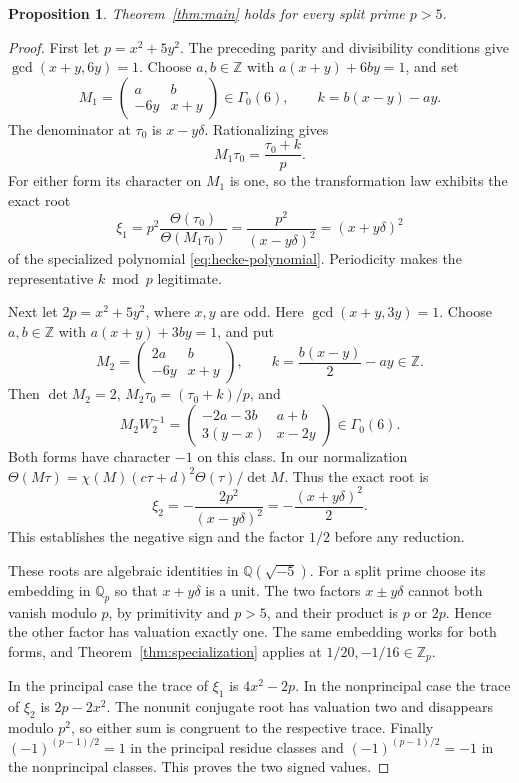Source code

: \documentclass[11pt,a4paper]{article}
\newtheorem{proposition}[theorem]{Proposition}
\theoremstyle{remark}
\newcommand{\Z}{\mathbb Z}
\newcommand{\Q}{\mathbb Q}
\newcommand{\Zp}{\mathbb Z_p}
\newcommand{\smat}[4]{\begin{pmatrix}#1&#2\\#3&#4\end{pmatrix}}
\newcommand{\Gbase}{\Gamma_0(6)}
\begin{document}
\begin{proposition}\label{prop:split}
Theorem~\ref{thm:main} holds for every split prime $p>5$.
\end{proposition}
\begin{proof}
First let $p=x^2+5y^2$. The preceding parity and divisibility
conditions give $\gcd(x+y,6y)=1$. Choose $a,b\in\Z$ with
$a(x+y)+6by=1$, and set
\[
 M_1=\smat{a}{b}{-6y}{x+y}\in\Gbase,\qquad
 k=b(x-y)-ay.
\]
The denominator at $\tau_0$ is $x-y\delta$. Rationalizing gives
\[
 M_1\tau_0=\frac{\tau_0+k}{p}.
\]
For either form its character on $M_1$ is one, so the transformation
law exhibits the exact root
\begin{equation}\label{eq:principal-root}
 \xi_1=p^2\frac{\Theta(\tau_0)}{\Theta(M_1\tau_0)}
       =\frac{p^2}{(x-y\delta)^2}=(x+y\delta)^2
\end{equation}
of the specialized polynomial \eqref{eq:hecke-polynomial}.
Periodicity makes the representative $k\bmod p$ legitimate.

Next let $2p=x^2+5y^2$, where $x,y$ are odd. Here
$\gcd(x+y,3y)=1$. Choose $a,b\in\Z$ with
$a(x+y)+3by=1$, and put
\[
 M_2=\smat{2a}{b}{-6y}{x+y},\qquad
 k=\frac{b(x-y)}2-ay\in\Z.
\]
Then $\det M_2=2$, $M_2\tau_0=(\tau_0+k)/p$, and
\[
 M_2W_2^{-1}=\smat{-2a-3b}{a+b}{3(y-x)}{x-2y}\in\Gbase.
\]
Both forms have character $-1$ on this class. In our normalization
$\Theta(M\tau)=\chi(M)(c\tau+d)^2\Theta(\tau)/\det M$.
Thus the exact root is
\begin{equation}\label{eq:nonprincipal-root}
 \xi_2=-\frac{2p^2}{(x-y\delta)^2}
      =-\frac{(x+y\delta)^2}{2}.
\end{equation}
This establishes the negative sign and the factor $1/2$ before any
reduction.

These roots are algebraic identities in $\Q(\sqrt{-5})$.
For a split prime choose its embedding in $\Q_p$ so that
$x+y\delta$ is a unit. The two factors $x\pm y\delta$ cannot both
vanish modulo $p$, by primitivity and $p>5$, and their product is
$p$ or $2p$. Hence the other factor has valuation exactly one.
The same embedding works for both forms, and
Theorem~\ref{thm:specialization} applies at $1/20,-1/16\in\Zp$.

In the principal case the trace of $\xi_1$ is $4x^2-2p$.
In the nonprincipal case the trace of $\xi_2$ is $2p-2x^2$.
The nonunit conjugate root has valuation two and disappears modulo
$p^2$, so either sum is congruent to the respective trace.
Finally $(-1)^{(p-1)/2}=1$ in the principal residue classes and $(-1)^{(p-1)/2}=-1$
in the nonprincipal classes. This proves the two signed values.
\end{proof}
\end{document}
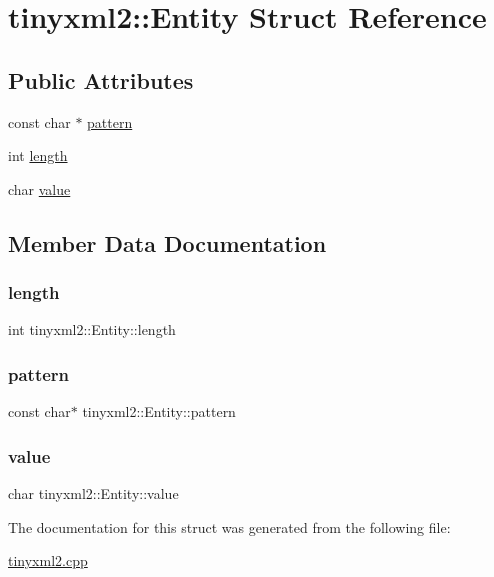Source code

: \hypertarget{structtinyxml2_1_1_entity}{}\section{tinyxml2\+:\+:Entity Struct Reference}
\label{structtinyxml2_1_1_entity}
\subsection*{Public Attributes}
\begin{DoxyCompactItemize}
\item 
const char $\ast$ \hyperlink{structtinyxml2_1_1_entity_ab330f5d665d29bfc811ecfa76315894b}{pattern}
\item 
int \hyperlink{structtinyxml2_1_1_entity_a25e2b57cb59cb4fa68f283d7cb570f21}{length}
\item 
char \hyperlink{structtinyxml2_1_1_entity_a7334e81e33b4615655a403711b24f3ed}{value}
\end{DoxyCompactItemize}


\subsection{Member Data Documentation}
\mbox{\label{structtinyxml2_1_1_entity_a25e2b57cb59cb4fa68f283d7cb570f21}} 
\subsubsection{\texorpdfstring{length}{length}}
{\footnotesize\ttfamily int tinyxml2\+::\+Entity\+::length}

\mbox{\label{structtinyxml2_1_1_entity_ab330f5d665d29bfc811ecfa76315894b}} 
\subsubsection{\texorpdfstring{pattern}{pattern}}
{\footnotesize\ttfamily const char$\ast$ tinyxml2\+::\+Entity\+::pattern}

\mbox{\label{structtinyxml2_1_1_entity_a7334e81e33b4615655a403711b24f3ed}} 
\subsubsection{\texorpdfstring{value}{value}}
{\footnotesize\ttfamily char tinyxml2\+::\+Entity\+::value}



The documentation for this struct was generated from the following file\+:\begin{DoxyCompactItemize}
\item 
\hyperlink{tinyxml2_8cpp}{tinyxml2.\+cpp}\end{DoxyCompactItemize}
_____
Problem statement: The entries above need to be repeated in full, word for word. Skip the images.

Solution to this exercise:
Source code

: \documentclass[11pt,a4paper]{article}
\newtheorem{proposition}[theorem]{Proposition}
\theoremstyle{remark}
\newcommand{\Z}{\mathbb Z}
\newcommand{\Q}{\mathbb Q}
\newcommand{\Zp}{\mathbb Z_p}
\newcommand{\smat}[4]{\begin{pmatrix}#1&#2\\#3&#4\end{pmatrix}}
\newcommand{\Gbase}{\Gamma_0(6)}
\begin{document}
\begin{proposition}\label{prop:split}
Theorem~\ref{thm:main} holds for every split prime $p>5$.
\end{proposition}
\begin{proof}
First let $p=x^2+5y^2$. The preceding parity and divisibility
conditions give $\gcd(x+y,6y)=1$. Choose $a,b\in\Z$ with
$a(x+y)+6by=1$, and set
\[
 M_1=\smat{a}{b}{-6y}{x+y}\in\Gbase,\qquad
 k=b(x-y)-ay.
\]
The denominator at $\tau_0$ is $x-y\delta$. Rationalizing gives
\[
 M_1\tau_0=\frac{\tau_0+k}{p}.
\]
For either form its character on $M_1$ is one, so the transformation
law exhibits the exact root
\begin{equation}\label{eq:principal-root}
 \xi_1=p^2\frac{\Theta(\tau_0)}{\Theta(M_1\tau_0)}
       =\frac{p^2}{(x-y\delta)^2}=(x+y\delta)^2
\end{equation}
of the specialized polynomial \eqref{eq:hecke-polynomial}.
Periodicity makes the representative $k\bmod p$ legitimate.

Next let $2p=x^2+5y^2$, where $x,y$ are odd. Here
$\gcd(x+y,3y)=1$. Choose $a,b\in\Z$ with
$a(x+y)+3by=1$, and put
\[
 M_2=\smat{2a}{b}{-6y}{x+y},\qquad
 k=\frac{b(x-y)}2-ay\in\Z.
\]
Then $\det M_2=2$, $M_2\tau_0=(\tau_0+k)/p$, and
\[
 M_2W_2^{-1}=\smat{-2a-3b}{a+b}{3(y-x)}{x-2y}\in\Gbase.
\]
Both forms have character $-1$ on this class. In our normalization
$\Theta(M\tau)=\chi(M)(c\tau+d)^2\Theta(\tau)/\det M$.
Thus the exact root is
\begin{equation}\label{eq:nonprincipal-root}
 \xi_2=-\frac{2p^2}{(x-y\delta)^2}
      =-\frac{(x+y\delta)^2}{2}.
\end{equation}
This establishes the negative sign and the factor $1/2$ before any
reduction.

These roots are algebraic identities in $\Q(\sqrt{-5})$.
For a split prime choose its embedding in $\Q_p$ so that
$x+y\delta$ is a unit. The two factors $x\pm y\delta$ cannot both
vanish modulo $p$, by primitivity and $p>5$, and their product is
$p$ or $2p$. Hence the other factor has valuation exactly one.
The same embedding works for both forms, and
Theorem~\ref{thm:specialization} applies at $1/20,-1/16\in\Zp$.

In the principal case the trace of $\xi_1$ is $4x^2-2p$.
In the nonprincipal case the trace of $\xi_2$ is $2p-2x^2$.
The nonunit conjugate root has valuation two and disappears modulo
$p^2$, so either sum is congruent to the respective trace.
Finally $(-1)^{(p-1)/2}=1$ in the principal residue classes and $(-1)^{(p-1)/2}=-1$
in the nonprincipal classes. This proves the two signed values.
\end{proof}
\end{document}
Source code

: \hypertarget{structtinyxml2_1_1_entity}{}\section{tinyxml2\+:\+:Entity Struct Reference}
\label{structtinyxml2_1_1_entity}
\subsection*{Public Attributes}
\begin{DoxyCompactItemize}
\item 
const char $\ast$ \hyperlink{structtinyxml2_1_1_entity_ab330f5d665d29bfc811ecfa76315894b}{pattern}
\item 
int \hyperlink{structtinyxml2_1_1_entity_a25e2b57cb59cb4fa68f283d7cb570f21}{length}
\item 
char \hyperlink{structtinyxml2_1_1_entity_a7334e81e33b4615655a403711b24f3ed}{value}
\end{DoxyCompactItemize}


\subsection{Member Data Documentation}
\mbox{\label{structtinyxml2_1_1_entity_a25e2b57cb59cb4fa68f283d7cb570f21}} 
\subsubsection{\texorpdfstring{length}{length}}
{\footnotesize\ttfamily int tinyxml2\+::\+Entity\+::length}

\mbox{\label{structtinyxml2_1_1_entity_ab330f5d665d29bfc811ecfa76315894b}} 
\subsubsection{\texorpdfstring{pattern}{pattern}}
{\footnotesize\ttfamily const char$\ast$ tinyxml2\+::\+Entity\+::pattern}

\mbox{\label{structtinyxml2_1_1_entity_a7334e81e33b4615655a403711b24f3ed}} 
\subsubsection{\texorpdfstring{value}{value}}
{\footnotesize\ttfamily char tinyxml2\+::\+Entity\+::value}



The documentation for this struct was generated from the following file\+:\begin{DoxyCompactItemize}
\item 
\hyperlink{tinyxml2_8cpp}{tinyxml2.\+cpp}\end{DoxyCompactItemize}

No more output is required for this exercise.